Records from a data source

::::::

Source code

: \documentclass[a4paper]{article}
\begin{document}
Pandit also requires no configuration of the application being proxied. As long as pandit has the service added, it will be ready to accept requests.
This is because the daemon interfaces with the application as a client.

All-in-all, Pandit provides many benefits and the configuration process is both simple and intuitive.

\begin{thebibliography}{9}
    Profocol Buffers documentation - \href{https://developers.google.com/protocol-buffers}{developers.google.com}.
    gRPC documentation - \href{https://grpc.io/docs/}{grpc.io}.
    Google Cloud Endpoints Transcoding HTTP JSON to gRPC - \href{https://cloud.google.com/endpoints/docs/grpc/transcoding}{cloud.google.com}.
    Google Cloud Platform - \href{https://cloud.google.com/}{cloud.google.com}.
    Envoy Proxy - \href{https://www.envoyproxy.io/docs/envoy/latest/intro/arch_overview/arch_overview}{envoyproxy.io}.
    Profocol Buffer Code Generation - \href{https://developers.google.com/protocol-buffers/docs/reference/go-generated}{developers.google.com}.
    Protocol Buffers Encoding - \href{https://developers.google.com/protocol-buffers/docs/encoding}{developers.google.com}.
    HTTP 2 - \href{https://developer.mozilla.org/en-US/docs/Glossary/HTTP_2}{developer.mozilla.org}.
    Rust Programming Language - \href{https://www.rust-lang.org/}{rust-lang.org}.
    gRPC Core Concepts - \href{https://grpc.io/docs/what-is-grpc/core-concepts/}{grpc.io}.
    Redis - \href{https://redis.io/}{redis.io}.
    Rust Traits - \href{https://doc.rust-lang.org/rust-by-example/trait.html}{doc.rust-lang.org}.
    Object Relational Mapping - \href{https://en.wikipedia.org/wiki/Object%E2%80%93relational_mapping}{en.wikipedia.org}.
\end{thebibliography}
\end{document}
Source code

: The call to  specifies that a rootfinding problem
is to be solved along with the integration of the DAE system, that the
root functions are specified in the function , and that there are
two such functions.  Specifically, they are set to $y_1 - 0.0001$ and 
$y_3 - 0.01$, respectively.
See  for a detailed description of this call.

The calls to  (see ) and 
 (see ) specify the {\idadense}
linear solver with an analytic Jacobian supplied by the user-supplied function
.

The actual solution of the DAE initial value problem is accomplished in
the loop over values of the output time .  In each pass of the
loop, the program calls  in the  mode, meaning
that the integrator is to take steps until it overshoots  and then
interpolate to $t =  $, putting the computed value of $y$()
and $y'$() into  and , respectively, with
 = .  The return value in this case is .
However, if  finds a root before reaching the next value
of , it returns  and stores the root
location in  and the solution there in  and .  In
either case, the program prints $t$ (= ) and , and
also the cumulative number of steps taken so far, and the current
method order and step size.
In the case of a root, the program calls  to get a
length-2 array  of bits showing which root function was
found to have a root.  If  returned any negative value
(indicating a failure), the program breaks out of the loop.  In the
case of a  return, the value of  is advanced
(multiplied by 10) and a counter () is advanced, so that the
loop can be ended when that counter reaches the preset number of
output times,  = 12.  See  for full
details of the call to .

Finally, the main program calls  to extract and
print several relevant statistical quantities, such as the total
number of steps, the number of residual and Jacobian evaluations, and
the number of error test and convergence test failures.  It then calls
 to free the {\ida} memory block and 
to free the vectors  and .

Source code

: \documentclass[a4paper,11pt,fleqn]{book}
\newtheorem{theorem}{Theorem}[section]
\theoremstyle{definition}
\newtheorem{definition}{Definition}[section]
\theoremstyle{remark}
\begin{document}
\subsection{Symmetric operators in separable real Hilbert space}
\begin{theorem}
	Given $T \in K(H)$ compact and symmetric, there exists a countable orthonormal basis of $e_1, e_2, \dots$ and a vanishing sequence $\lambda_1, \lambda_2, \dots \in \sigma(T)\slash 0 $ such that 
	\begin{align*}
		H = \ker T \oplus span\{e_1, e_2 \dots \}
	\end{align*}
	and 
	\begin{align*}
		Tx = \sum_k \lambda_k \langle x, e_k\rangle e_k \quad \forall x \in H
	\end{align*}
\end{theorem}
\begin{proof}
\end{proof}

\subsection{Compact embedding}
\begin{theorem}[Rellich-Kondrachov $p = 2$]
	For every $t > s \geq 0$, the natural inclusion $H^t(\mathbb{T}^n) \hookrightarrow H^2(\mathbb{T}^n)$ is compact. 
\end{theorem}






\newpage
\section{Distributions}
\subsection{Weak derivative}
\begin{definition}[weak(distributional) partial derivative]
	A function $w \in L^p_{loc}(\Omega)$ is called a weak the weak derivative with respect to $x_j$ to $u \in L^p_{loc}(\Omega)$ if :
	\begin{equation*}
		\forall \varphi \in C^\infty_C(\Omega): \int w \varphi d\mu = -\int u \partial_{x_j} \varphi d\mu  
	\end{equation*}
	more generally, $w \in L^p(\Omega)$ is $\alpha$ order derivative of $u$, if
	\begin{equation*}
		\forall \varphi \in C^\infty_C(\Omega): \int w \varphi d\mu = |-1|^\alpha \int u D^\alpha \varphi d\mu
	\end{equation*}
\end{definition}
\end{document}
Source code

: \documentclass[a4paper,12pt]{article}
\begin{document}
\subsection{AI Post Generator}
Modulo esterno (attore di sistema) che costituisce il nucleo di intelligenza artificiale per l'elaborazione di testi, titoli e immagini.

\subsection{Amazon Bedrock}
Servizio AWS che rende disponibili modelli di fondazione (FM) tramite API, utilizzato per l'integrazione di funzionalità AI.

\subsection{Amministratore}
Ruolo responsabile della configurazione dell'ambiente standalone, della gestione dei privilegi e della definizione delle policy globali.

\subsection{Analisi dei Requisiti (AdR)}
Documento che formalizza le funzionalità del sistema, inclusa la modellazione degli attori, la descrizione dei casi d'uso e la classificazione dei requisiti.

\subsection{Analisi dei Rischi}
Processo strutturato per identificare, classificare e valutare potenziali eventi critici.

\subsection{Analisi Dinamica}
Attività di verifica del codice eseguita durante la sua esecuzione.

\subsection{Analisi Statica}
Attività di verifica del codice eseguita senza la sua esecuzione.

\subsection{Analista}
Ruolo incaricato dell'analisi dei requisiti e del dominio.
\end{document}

::::::

Beginning with the line that contains "Ruolo responsabile della", restate word for word each line through the last one in the data, and write nothing more.

▶ [RESPONSE TO THE TASK]
Ruolo responsabile della configurazione dell'ambiente standalone, della gestione dei privilegi e della definizione delle policy globali.

\subsection{Analisi dei Requisiti (AdR)}
Documento che formalizza le funzionalità del sistema, inclusa la modellazione degli attori, la descrizione dei casi d'uso e la classificazione dei requisiti.

\subsection{Analisi dei Rischi}
Processo strutturato per identificare, classificare e valutare potenziali eventi critici.

\subsection{Analisi Dinamica}
Attività di verifica del codice eseguita durante la sua esecuzione.

\subsection{Analisi Statica}
Attività di verifica del codice eseguita senza la sua esecuzione.

\subsection{Analista}
Ruolo incaricato dell'analisi dei requisiti e del dominio.
\end{document}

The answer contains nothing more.